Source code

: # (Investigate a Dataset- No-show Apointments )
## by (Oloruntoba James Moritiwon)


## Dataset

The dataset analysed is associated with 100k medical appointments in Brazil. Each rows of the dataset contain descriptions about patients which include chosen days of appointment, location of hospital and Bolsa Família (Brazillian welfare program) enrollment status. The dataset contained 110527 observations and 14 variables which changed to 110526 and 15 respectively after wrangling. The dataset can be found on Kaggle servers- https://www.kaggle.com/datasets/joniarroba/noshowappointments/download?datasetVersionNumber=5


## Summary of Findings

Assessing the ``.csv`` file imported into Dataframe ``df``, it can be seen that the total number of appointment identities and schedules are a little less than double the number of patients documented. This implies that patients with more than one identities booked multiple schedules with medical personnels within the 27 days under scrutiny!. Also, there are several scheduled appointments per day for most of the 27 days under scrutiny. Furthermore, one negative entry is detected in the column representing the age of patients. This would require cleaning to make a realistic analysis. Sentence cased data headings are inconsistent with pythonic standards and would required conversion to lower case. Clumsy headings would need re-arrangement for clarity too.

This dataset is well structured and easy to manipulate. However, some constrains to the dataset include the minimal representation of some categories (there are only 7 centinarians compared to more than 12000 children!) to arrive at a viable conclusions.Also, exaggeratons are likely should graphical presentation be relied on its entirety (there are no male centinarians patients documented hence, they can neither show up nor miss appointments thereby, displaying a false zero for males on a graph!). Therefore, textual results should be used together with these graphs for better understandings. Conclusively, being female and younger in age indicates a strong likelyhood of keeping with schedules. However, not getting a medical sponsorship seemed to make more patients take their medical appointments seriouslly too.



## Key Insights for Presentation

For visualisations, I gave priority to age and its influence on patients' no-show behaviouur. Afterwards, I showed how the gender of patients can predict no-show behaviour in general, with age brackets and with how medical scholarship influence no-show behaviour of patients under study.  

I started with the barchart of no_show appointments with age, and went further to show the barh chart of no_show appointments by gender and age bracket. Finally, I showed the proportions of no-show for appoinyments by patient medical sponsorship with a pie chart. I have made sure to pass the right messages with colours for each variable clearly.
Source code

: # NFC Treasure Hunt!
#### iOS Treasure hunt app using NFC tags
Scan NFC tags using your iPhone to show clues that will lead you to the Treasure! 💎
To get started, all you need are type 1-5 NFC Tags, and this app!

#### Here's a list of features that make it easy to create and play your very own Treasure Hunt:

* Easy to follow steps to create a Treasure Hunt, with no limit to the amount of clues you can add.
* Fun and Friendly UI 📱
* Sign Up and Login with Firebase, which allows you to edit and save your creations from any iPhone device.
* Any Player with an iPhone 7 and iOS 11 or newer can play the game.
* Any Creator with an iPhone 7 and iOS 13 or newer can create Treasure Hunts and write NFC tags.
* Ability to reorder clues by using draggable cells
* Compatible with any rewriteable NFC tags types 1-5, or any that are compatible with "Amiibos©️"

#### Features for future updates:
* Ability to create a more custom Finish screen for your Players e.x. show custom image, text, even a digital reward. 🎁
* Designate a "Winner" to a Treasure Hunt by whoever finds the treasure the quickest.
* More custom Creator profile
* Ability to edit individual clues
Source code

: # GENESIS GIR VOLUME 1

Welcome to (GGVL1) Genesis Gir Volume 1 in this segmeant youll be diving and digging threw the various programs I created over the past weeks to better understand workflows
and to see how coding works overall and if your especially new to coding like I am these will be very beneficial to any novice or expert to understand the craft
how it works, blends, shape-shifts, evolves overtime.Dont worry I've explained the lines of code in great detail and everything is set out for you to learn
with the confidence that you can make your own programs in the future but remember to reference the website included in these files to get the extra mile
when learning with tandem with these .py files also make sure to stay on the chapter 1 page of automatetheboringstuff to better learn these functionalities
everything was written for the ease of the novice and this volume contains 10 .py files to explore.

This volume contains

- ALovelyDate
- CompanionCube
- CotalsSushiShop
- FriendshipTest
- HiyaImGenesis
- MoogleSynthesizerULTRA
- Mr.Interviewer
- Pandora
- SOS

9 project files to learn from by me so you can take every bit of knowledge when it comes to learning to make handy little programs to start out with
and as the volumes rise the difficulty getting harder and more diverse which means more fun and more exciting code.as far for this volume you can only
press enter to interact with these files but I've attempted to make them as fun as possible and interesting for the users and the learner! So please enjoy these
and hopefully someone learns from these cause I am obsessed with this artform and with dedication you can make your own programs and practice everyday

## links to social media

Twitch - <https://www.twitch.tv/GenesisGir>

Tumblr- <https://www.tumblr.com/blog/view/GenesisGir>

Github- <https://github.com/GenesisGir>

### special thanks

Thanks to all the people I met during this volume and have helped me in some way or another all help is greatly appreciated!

● ● ● ● ●

Exercise: Find how many lines in the listing above contain the word "clues", then state that number by itself.

Written reply: 4